• Listed records
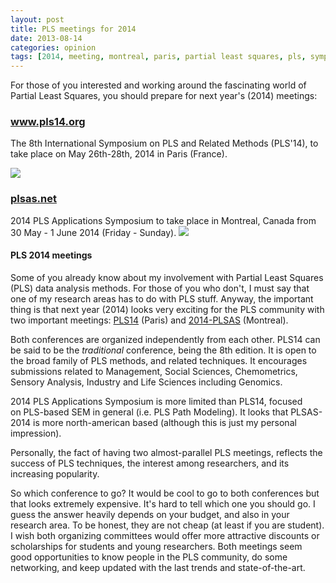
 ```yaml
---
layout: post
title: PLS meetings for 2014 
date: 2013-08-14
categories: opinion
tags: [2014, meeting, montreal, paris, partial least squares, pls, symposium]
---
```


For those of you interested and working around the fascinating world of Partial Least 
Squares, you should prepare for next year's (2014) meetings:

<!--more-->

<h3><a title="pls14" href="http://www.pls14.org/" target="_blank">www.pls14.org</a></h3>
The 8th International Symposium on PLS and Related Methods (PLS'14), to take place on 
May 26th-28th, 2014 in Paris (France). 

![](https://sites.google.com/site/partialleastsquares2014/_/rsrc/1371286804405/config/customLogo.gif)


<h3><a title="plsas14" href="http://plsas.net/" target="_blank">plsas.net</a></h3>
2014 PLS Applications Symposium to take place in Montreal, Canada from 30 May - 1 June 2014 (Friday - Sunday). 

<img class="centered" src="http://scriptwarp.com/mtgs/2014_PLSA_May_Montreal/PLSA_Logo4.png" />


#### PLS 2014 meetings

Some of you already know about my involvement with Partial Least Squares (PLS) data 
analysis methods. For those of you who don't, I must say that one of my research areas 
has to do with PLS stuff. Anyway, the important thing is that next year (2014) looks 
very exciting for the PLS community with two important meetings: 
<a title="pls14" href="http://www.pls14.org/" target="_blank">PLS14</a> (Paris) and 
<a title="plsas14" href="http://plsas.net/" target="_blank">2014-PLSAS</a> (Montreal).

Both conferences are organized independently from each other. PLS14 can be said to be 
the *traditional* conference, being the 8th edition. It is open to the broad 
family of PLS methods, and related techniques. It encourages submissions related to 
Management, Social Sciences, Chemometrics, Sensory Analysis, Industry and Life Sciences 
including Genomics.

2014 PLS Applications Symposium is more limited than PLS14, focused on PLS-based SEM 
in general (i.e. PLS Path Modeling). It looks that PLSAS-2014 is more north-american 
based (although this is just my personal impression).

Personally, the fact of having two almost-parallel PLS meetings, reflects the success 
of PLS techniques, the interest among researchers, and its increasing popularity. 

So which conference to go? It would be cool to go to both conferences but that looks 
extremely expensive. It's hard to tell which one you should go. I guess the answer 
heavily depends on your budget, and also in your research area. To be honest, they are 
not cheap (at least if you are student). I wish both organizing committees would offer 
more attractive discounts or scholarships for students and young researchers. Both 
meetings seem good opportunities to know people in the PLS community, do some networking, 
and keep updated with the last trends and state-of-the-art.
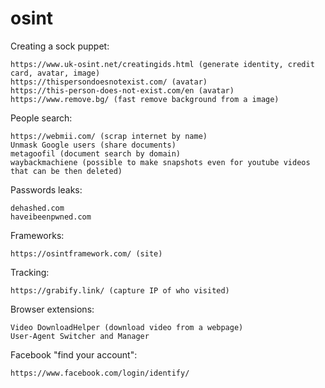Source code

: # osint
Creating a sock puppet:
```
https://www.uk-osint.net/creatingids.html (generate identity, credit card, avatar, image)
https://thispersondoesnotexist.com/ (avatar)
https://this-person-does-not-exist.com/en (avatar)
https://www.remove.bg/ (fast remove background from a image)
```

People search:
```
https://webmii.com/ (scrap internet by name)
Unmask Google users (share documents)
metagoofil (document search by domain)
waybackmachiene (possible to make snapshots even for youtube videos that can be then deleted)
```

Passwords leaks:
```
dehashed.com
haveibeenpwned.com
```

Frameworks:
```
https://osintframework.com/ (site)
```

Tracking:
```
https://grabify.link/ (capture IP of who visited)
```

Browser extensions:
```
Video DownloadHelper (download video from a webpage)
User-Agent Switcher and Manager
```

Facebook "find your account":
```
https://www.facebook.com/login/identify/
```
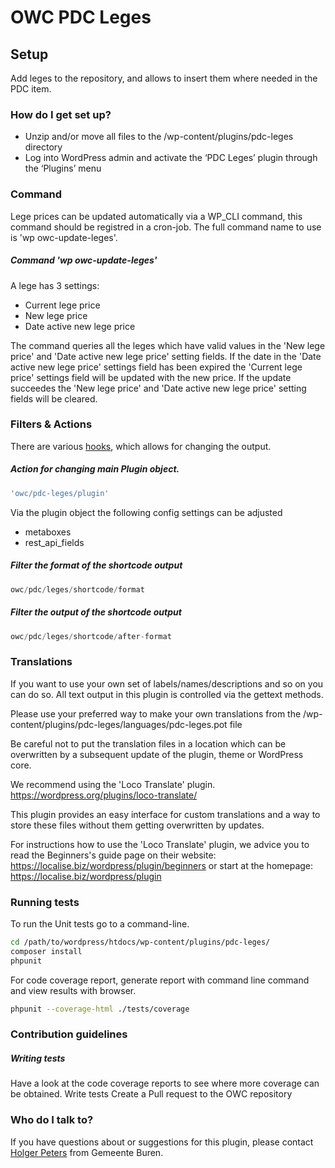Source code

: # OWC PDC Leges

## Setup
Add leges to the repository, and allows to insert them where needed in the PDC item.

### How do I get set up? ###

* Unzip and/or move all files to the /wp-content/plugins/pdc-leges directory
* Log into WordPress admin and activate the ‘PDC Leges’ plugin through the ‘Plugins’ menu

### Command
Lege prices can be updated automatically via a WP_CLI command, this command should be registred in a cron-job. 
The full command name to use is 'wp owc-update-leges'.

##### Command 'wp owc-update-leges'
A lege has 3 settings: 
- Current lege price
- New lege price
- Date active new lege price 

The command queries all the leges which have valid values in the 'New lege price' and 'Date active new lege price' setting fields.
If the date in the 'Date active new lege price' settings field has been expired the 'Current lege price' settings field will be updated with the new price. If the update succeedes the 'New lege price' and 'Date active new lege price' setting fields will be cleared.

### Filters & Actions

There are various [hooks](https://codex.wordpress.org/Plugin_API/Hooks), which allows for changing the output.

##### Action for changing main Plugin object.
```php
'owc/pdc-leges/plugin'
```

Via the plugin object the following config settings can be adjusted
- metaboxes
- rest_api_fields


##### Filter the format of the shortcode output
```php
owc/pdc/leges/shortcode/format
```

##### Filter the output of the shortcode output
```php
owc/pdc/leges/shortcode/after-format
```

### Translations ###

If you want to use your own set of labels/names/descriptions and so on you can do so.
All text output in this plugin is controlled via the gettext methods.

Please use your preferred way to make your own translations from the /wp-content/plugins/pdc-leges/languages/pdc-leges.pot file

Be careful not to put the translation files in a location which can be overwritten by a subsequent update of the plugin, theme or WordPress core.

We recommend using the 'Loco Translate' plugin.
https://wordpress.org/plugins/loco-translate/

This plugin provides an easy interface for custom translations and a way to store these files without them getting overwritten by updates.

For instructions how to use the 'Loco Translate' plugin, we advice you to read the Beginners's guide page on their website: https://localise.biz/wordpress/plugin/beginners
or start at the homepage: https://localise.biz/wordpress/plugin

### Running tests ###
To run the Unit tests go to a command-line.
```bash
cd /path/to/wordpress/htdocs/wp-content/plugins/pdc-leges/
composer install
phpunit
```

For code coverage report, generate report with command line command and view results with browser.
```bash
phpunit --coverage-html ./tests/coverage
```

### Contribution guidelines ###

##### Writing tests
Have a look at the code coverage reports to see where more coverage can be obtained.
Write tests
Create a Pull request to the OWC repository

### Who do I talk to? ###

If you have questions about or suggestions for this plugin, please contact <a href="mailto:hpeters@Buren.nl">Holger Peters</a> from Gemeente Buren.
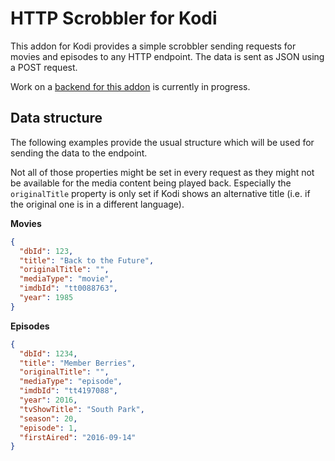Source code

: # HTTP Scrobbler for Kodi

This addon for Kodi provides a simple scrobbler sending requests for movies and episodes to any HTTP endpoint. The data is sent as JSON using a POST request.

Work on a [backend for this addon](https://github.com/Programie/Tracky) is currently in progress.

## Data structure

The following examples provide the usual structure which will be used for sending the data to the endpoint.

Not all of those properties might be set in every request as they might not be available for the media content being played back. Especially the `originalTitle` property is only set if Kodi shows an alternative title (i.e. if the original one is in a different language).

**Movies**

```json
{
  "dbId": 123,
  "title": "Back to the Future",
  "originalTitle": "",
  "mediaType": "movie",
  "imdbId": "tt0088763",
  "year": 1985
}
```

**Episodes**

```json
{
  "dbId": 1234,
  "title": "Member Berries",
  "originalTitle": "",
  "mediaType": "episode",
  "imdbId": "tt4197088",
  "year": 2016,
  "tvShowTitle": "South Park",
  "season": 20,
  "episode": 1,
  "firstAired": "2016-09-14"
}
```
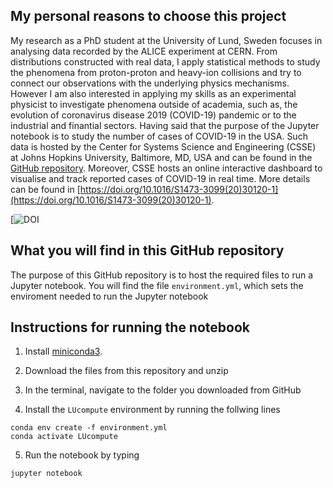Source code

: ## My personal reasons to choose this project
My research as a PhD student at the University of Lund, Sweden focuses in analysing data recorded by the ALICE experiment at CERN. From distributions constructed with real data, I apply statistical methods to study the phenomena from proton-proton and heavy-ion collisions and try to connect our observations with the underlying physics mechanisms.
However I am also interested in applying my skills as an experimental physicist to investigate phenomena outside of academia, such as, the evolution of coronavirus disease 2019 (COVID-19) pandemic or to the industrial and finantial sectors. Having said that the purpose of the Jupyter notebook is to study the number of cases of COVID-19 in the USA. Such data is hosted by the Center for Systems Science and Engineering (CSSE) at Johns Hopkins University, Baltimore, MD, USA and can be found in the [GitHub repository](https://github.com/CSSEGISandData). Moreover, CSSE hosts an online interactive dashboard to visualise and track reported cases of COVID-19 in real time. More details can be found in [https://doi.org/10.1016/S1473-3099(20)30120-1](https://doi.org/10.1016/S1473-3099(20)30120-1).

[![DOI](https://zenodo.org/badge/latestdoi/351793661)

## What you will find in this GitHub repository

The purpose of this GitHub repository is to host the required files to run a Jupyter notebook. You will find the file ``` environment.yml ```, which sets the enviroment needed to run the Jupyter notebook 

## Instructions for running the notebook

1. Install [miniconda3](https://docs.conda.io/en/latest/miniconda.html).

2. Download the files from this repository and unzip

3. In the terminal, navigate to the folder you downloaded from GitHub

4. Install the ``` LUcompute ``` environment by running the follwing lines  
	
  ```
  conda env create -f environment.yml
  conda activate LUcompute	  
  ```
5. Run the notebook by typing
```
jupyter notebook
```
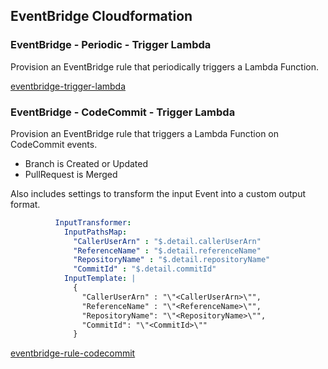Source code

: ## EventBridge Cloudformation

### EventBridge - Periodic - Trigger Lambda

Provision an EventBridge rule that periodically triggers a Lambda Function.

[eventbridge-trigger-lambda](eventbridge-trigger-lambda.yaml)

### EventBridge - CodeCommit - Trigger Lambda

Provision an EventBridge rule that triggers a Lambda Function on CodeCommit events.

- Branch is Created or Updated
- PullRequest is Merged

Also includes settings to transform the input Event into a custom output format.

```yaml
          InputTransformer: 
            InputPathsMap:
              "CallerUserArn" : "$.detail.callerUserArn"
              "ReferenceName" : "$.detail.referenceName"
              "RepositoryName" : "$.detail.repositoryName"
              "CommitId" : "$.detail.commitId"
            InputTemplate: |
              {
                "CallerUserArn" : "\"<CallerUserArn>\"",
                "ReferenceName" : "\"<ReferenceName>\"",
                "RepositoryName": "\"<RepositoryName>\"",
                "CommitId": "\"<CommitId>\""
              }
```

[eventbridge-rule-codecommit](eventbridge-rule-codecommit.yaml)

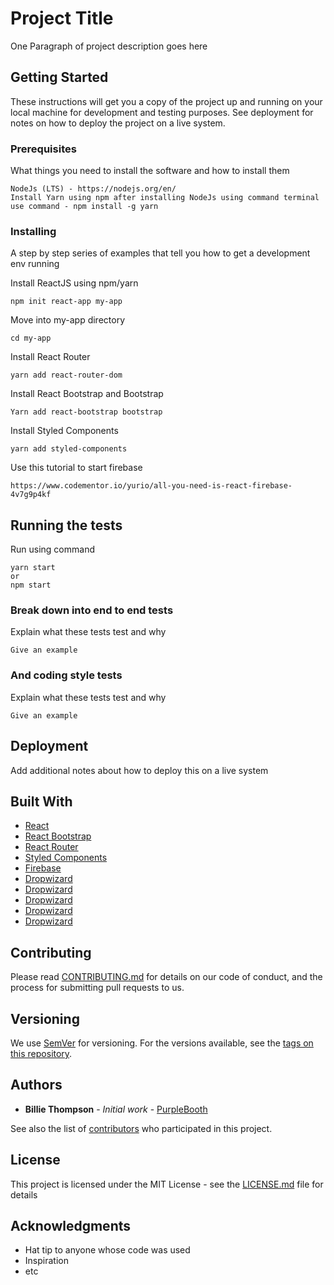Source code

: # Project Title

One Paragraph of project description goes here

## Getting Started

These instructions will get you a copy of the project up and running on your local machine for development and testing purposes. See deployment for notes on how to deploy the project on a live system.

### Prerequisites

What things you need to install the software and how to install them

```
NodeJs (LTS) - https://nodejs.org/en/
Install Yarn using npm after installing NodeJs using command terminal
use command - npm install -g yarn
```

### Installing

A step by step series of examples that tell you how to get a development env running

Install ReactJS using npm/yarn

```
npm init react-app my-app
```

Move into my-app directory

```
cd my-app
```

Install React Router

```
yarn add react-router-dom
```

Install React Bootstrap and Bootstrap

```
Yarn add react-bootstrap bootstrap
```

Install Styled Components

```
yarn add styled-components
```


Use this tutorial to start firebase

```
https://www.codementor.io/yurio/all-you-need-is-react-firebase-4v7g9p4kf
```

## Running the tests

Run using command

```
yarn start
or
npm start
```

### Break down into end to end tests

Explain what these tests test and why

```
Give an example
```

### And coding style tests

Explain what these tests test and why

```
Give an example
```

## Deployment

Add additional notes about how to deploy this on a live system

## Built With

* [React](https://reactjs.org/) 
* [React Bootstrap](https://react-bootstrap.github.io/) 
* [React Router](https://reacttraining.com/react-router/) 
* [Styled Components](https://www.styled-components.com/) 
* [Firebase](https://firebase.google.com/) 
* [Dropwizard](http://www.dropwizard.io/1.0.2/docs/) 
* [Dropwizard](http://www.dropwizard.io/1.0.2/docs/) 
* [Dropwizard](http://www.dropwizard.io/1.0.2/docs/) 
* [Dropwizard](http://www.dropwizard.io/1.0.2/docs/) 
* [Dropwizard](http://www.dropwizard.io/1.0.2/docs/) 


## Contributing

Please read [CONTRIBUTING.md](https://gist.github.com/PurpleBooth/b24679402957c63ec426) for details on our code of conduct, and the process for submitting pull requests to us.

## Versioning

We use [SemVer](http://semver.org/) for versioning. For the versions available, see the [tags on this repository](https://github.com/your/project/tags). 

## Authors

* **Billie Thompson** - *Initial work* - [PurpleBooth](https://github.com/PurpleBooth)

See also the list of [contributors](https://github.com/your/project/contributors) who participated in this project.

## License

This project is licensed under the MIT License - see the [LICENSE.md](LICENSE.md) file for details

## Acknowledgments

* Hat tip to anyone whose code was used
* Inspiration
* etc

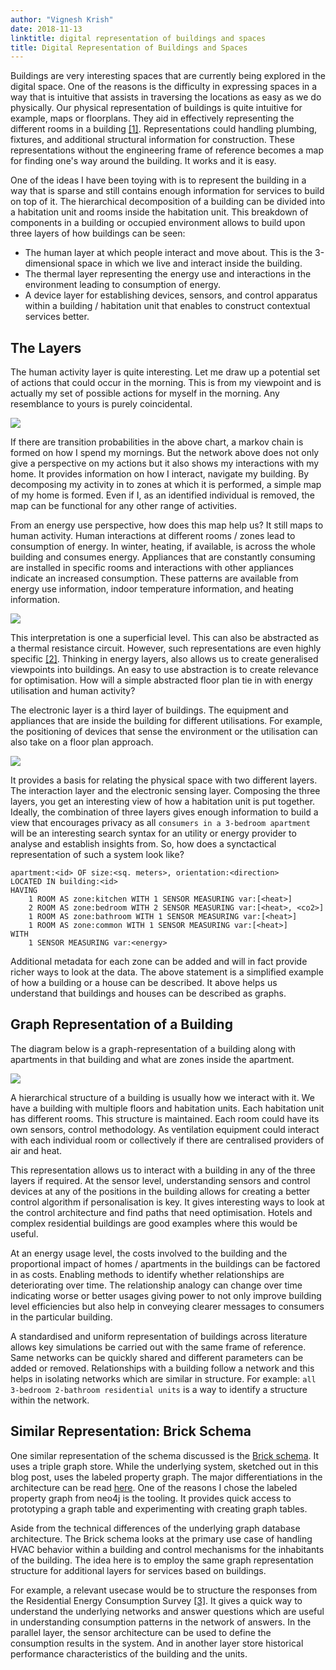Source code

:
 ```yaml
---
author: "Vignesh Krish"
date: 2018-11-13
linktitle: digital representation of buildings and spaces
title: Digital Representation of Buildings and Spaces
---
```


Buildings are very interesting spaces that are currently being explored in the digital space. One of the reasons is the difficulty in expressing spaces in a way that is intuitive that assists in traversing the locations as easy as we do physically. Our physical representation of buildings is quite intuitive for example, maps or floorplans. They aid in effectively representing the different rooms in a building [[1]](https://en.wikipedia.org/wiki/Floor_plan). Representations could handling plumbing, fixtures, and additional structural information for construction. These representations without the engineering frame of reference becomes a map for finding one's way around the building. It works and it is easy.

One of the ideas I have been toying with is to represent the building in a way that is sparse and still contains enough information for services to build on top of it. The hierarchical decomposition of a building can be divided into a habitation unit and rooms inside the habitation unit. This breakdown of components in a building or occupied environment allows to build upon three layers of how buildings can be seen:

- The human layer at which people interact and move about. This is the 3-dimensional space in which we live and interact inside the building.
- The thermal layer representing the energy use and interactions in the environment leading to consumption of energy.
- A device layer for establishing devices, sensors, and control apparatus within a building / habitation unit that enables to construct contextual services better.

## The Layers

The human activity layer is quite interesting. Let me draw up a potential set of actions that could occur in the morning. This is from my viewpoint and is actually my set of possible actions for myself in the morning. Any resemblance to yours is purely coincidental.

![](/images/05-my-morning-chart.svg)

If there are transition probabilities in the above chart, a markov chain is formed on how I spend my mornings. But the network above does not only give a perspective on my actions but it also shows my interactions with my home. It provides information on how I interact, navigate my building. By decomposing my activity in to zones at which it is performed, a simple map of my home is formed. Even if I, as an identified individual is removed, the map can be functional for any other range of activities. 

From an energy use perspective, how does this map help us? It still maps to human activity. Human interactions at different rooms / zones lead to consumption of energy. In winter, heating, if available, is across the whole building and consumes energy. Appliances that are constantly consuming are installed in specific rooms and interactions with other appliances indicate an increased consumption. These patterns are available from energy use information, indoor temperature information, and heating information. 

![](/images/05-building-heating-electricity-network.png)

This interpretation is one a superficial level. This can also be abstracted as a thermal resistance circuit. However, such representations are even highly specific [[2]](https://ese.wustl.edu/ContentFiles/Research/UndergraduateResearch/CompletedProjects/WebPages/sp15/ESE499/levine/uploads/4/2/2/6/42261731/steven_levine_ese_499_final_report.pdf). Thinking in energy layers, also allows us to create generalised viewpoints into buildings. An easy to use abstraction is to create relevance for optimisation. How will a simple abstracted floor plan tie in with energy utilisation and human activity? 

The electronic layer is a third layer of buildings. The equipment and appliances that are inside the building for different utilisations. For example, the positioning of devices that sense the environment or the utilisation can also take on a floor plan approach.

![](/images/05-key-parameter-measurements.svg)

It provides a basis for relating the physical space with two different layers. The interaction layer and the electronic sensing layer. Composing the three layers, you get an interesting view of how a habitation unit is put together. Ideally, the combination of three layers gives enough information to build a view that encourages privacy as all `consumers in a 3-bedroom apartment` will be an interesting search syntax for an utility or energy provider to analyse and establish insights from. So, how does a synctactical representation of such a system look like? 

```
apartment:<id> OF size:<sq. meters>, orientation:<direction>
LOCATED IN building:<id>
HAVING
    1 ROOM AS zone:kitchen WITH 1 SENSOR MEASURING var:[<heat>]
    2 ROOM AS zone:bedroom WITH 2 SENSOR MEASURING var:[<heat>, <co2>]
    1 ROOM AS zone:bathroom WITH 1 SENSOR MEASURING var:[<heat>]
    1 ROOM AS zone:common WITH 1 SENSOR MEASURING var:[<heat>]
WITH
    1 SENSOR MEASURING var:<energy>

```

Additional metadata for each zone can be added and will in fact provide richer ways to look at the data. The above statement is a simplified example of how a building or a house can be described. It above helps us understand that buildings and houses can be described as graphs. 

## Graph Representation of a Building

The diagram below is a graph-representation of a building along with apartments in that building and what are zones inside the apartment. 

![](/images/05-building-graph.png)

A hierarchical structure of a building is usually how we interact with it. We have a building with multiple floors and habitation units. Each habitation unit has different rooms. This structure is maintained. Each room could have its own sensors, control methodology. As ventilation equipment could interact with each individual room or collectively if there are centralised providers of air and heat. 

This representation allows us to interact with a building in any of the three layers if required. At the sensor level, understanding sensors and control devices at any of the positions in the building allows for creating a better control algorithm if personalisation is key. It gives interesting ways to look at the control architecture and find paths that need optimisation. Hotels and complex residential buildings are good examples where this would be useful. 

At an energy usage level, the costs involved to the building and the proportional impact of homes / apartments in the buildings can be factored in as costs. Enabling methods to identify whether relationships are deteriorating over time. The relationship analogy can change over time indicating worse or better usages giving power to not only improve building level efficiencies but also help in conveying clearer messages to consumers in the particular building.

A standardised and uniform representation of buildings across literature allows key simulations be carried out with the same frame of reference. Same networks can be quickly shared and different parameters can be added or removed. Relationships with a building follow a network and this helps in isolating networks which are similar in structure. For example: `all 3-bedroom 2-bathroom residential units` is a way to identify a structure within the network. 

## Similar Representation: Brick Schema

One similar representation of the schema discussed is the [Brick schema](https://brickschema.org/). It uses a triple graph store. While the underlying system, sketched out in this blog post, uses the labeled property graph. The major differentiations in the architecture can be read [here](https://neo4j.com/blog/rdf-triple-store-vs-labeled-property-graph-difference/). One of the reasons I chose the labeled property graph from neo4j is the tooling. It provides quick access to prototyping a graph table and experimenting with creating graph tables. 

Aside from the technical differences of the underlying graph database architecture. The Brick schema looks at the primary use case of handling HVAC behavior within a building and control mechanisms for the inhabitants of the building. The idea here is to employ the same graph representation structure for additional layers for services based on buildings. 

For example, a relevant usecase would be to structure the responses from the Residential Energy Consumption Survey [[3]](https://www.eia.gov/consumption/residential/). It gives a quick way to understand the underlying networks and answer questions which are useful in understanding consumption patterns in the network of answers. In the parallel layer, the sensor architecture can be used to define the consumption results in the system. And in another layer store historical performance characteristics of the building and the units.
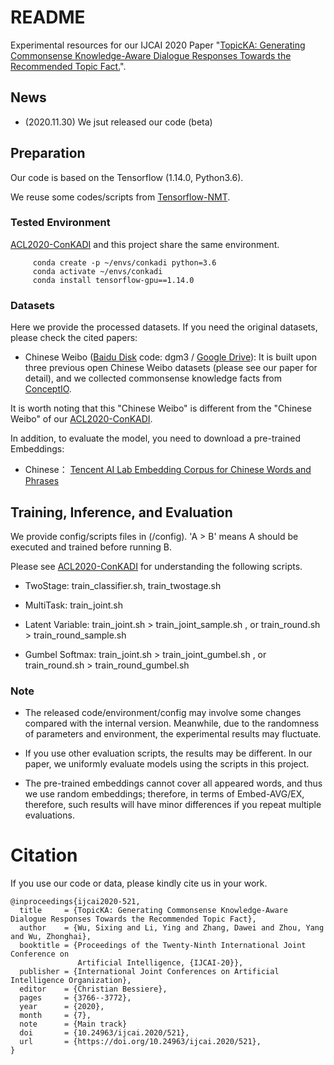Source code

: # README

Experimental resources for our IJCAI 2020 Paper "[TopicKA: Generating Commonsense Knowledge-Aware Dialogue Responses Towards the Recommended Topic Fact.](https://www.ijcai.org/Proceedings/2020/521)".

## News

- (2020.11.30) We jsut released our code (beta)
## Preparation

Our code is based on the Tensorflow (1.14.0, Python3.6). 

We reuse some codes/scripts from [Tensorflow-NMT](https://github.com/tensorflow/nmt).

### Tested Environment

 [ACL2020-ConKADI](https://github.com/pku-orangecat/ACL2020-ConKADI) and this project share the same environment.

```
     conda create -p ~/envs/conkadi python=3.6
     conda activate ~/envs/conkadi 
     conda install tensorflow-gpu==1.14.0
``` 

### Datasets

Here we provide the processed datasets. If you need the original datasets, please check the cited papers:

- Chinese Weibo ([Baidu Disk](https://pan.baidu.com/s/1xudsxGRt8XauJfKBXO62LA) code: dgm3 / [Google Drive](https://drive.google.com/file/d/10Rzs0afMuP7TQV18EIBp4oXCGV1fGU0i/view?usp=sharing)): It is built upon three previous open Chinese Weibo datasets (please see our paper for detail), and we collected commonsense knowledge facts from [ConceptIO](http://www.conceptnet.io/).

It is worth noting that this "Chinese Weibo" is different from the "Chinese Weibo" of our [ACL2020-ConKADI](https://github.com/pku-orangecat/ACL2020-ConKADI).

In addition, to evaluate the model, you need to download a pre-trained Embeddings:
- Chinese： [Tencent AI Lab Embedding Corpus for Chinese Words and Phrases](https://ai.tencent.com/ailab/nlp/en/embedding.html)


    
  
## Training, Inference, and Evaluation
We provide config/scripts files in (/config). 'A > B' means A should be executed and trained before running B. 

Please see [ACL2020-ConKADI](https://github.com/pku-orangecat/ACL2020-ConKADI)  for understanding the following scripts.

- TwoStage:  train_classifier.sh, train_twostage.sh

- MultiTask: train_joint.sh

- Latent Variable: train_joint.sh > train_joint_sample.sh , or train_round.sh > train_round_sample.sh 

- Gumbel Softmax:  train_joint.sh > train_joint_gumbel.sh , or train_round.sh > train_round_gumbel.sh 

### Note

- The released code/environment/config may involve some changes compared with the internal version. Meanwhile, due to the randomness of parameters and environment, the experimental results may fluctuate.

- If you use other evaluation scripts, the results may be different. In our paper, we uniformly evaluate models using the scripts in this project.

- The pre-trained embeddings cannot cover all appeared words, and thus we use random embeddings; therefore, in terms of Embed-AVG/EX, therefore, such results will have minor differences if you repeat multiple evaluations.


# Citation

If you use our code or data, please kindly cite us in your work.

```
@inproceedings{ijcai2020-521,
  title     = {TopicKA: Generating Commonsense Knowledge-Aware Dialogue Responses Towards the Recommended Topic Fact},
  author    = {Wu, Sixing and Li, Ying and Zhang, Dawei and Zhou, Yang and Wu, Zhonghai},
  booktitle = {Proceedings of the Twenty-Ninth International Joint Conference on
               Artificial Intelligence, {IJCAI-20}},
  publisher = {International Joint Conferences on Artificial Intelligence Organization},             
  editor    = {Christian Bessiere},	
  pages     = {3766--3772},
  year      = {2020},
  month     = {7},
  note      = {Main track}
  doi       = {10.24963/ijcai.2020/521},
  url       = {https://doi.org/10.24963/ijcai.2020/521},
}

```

• Assignment
Copy only this part of the entries above: the line with "Squares, you should", the line with "#### PLS 2014 meetings", and the lines between, all exactly as written.

• Answer below
Squares, you should prepare for next year's (2014) meetings:

<!--more-->

<h3><a title="pls14" href="http://www.pls14.org/" target="_blank">www.pls14.org</a></h3>
The 8th International Symposium on PLS and Related Methods (PLS'14), to take place on 
May 26th-28th, 2014 in Paris (France). 

![](https://sites.google.com/site/partialleastsquares2014/_/rsrc/1371286804405/config/customLogo.gif)


<h3><a title="plsas14" href="http://plsas.net/" target="_blank">plsas.net</a></h3>
2014 PLS Applications Symposium to take place in Montreal, Canada from 30 May - 1 June 2014 (Friday - Sunday). 

<img class="centered" src="http://scriptwarp.com/mtgs/2014_PLSA_May_Montreal/PLSA_Logo4.png" />


#### PLS 2014 meetings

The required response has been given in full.